This section collects any data citations, data availability statements, or supplementary materials included in this article.

Supplementary Materials

1

Supplemental Table S1. BCR repertoire data from sorted B cell subsets following vaccination, related to Figures 1, 3, 7, and S1. Tab 1–3 delineates BCR repertoire data acquired from (n=3) IIV immunized HD (Donors 1–3). Tab 1 reports isotype distribution. Tab 2 reports mutation rates. Tab 3 reports BCR lineages from different B cell subsets within each Donor. Tab 4 shows % shared clones (Bmem cell subsets in Y1 to PBs in Y2) from Donors 1–3. The ratio of sharing for each Donor was determined as: the % clones shared between Y1 FcRL5+ Bmem cells and Y2 PB divided by the % clones shared between Y1 FcRL5neg Bmem cells and Y2 PB. Statistical significance was determined using a one-sample t-test (mean of 1) p=0.058. Tab 5 shows the primers used to amplify the heavy and light chain of single sorted cells for recombinant monoclonal Ab generation.

2

Supplemental Table S2. RNA-seq data set from sort-purified B cell subsets D7 and D14 days after influenza vaccination, related to Figures 26, S2S3 and S5. Tab 1: RNA-seq analysis of sort-purified B cell subsets isolated from the peripheral blood of HD on D7 (n=6 donors) or D14 (n=4 donors) post-IIV. Data reported as RPKM values for each gene. Log(2)FC, p values and FDR values provided for each B cell subset pairwise comparison.

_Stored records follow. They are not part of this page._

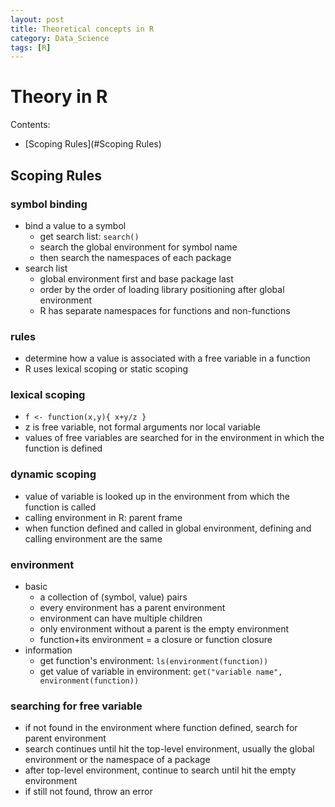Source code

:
 ```yaml
---
layout: post
title: Theoretical concepts in R
category: Data_Science
tags: [R]
---
```


# Theory in R

Contents:

- [Scoping Rules](#Scoping Rules)

<!--more-->

<a name="Scoping Rules"/>

## Scoping Rules

### symbol binding
+ bind a value to a symbol
  - get search list: `search()`
  - search the global environment for symbol name 
  - then search the namespaces of each package
+ search list
  - global environment first and base package last
  - order by the order of loading library positioning after global environment
  - R has separate namespaces for functions and non-functions

### rules
  + determine how a value is associated with a free variable in a function
  + R uses lexical scoping or static scoping

### lexical scoping
  + `f <- function(x,y){ x+y/z }`
  + z is free variable, not formal arguments nor local variable
  + values of free variables are searched for in the environment in which the function is defined

### dynamic scoping
  + value of variable is looked up in the environment from which the function is called
  + calling environment in R: parent frame
  + when function defined and called in global environment, defining and calling environment are the same
  
### environment
  + basic
    - a collection of (symbol, value) pairs
    - every environment has a parent environment
    - environment can have multiple children
    - only environment without a parent is the empty environment
    - function+its environment = a closure or function closure
  + information
    - get function's environment: `ls(environment(function))`
    - get value of variable in environment: `get("variable name", environment(function))`
    
### searching for free variable
  + if not found in the environment where function defined, search for parent environment
  + search continues until hit the top-level environment, usually the global environment or the namespace of a package
  + after top-level environment, continue to search until hit the empty environment
  + if still not found, throw an error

Tab 2: Description of all gene sets used for GSEA including the source of the gene sets and the list of genes in each set.

Tab 3: D7 and D14 RNA-seq (Table S2 Tab 1) and ATAC-seq (Table S3 Tab 1) data derived from D7 PB, and H1+ IgDneg FcRL5+ and FcRL5neg Bmem cell subsets (D7 and D14) were analyzed using the PR algorithm to identify TFs predicted to regulate the transcriptional networks in each B cell subset. Data are reported as PR scores for TFs in each subset and as FClog(2) in PR scores between different B cell subsets.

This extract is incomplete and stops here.